- Stored data entries -
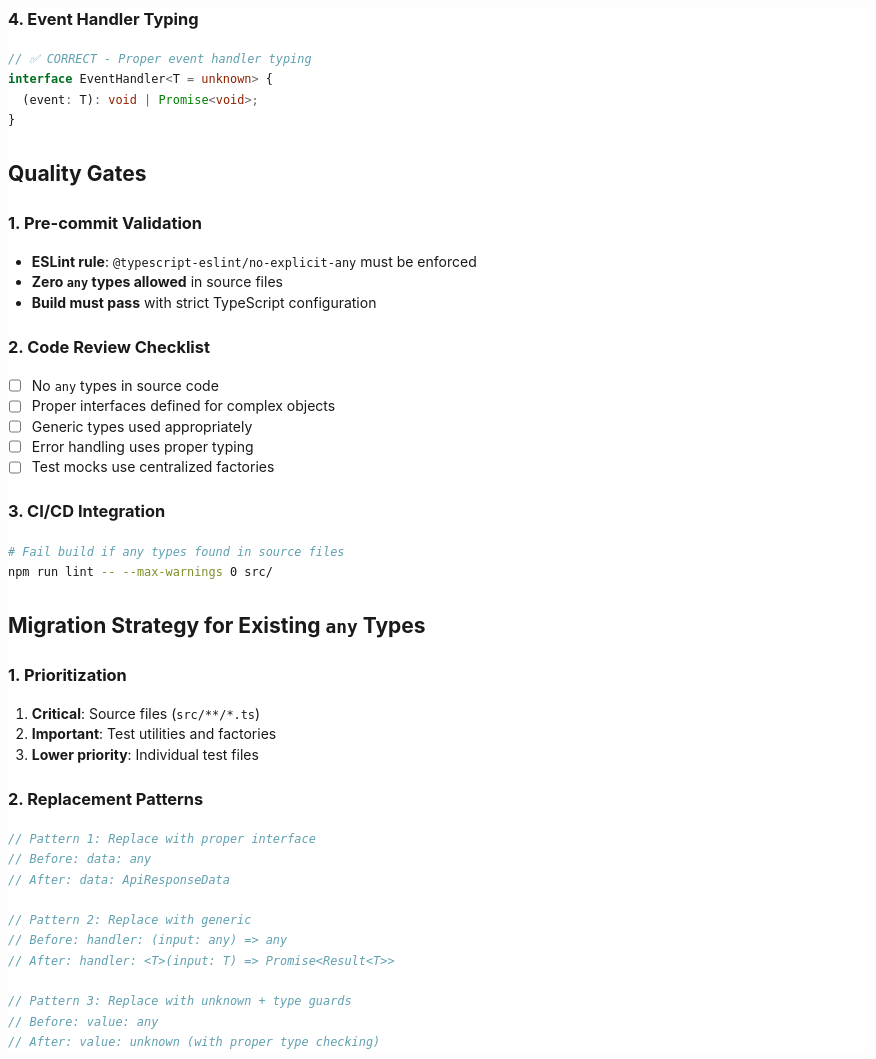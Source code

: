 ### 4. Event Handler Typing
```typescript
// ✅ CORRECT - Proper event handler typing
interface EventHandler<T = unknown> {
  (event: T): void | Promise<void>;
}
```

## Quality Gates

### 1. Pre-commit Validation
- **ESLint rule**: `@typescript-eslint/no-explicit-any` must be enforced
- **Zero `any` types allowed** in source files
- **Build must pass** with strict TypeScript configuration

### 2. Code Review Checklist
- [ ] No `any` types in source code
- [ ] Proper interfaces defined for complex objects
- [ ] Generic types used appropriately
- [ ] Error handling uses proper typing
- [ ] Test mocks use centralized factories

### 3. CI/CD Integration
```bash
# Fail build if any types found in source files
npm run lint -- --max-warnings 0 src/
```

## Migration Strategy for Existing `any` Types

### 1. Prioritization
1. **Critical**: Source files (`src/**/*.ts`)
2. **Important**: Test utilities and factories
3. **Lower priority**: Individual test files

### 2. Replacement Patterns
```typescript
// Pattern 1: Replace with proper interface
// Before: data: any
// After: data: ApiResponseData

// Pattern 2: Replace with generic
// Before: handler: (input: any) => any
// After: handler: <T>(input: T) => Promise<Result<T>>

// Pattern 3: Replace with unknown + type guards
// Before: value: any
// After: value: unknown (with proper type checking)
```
...
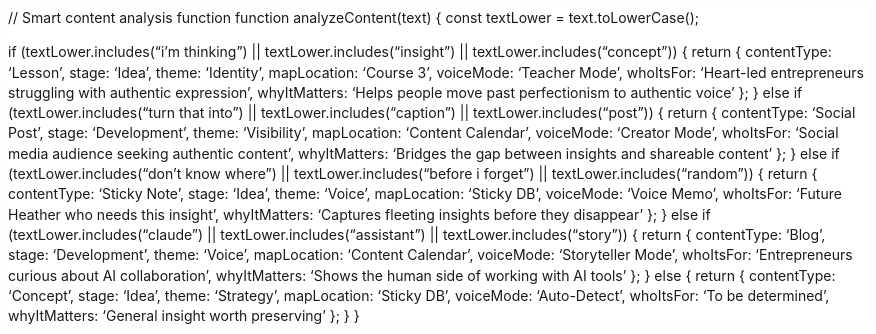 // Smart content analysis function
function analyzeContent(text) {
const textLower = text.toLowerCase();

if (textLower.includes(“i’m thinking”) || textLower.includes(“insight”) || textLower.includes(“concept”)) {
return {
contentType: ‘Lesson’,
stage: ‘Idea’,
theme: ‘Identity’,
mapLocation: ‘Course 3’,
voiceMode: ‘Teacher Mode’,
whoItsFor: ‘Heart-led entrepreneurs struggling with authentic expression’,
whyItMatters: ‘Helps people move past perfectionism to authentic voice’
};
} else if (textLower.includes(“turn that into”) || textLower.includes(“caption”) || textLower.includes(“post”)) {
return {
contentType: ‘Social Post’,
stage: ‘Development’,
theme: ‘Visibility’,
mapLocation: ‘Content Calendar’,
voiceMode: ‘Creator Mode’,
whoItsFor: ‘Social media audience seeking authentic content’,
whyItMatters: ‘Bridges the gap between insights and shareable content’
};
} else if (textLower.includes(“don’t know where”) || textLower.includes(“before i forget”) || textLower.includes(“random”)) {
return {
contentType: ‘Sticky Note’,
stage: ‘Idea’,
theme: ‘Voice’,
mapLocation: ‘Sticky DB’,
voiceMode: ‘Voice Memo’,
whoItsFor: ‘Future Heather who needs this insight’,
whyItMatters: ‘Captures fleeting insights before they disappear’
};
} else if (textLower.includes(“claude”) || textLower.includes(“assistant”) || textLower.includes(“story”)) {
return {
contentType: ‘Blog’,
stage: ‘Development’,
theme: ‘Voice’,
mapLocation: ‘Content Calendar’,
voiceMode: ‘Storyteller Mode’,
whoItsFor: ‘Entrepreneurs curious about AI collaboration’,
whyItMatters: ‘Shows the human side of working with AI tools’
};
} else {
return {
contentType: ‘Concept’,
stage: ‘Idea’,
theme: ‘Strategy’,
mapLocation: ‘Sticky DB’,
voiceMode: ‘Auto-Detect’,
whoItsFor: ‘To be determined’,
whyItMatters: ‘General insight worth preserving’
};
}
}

- YOUR ASSIGNMENT -
Lines holding the word "Strategy" should be copied from the entries above.

- ANSWER SECTION -
## Migration Strategy for Existing `any` Types
theme: ‘Strategy’,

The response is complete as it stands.